Matt Florell: More Florida voters leaning independent, many shunning Democrats

Voter Stress
Democrats' share of the electorate has fallen 2.7% since 2013.

Major parties have been losing ground to independents in voter registrations over the past seven years, with Democrats hemorrhaging at a much faster rate.

A new analysis from St. Pete Polls found that Democrats’ share of Florida’s electorate had slipped from about 40% in January 2013 to 37.3% in April 2020, a drop of 2.7%.

By comparison, Republicans have ceded just 0.4%, falling from 35.2% to 34.4% over the seven-year stretch.

The shift doesn’t stem from Democrats being unable to pull in new voters — they led in new registrations every year except for 2017. Instead, the party has seen more voters dump the party label and lost a sizable chunk to voter purges.

The St. Pete Polls analysis found 303,491 Democrats re-registered as third or no-party voters and 318,135 switched their affiliation to Republican. While about 30% of the 5.15 million new voters since the beginning of 2013 registered as Democrats, the party also accounted for more than 40% of the 3.1 million voters removed from the rolls.

In total, Democrats saw a net gain of 428,530 over the past seven years.

Voter data shows Republicans registered between a quarter and 30% of new voters each year, with 2019 and the first quarter of 2020 leaning toward the top end of that range. The gain was offset by 185,000 voters flipping blue and about 228,000 re-registering as independents or third-party voters. About 35%, or 1.1 million, GOP voters were removed from the rolls.

The result for Republicans was a gain of 662,750 voters, half again better than Democrats managed over the same period.

The NPA designation and to a lesser extent third parties fared best, with a net gain of more than 950,000 voters. They held a slight plurality among new registrants as well, claiming 1.77 million new voters compared to 1.71 million for Republicans and 1.67 million for Democrats.

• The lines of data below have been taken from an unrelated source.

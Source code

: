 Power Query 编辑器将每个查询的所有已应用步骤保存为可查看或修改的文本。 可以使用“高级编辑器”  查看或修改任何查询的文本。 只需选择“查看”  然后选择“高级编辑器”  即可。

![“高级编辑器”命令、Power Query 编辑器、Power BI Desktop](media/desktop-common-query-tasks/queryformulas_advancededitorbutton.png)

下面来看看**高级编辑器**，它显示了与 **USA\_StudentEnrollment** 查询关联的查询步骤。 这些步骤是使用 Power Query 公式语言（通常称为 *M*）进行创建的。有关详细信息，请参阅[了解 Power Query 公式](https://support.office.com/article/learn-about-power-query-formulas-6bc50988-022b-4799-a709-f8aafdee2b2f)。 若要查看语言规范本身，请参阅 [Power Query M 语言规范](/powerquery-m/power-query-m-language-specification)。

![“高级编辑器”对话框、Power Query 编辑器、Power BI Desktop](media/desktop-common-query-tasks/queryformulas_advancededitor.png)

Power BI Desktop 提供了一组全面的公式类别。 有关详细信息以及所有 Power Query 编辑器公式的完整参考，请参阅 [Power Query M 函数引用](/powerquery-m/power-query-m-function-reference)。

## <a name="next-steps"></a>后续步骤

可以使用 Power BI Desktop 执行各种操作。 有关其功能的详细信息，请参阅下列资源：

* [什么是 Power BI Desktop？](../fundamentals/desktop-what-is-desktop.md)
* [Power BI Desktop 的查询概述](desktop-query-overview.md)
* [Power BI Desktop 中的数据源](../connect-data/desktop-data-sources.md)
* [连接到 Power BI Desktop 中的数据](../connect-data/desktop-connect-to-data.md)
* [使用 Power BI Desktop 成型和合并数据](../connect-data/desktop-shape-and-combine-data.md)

Beyond party designations, St. Pete Polls’ analysis quantified the electorate’s shifting demographics as well as mail ballot data.

On the whole, White voters’ share has fallen 4.2 percentage points since New Year’s 2013 and now sits at 62.2%. Hispanic voters, meanwhile, now account for 16.87% of Florida voters, up from 13.89%. Black voters’ share has remained relatively flat. They currently make up 13.53% of all voters, down a few hundredths of a percent from seven years ago.

Agewise, the 70 and older voter share went from about 20 % to 23.3%; the 50- to 69-year-old bracket saw a slight drop, from 37.6% to 37.2%; the 30- to 49-year-old crowd fell by 1.5 %, landing at 27.6%; while the under 30 voter share slipped from 13.3% to 11.6%.

One positive sign for Democrats: they are gaining ground in mail ballots. In 2012, 42.9% of mail ballot voters were Republicans while 38.6% were Democrats. Today, the gap between parties has been more than halved. In 2018, Republicans accounted for 42.2% of mail ballot voters and Democrats account for 39.4%, a difference of 1.8%.

The gains were only slightly tempered by ballot rejections — of the 62,908 mail ballots rejected last general election, 39.2% were from Democrats while 37.6% were from Republicans.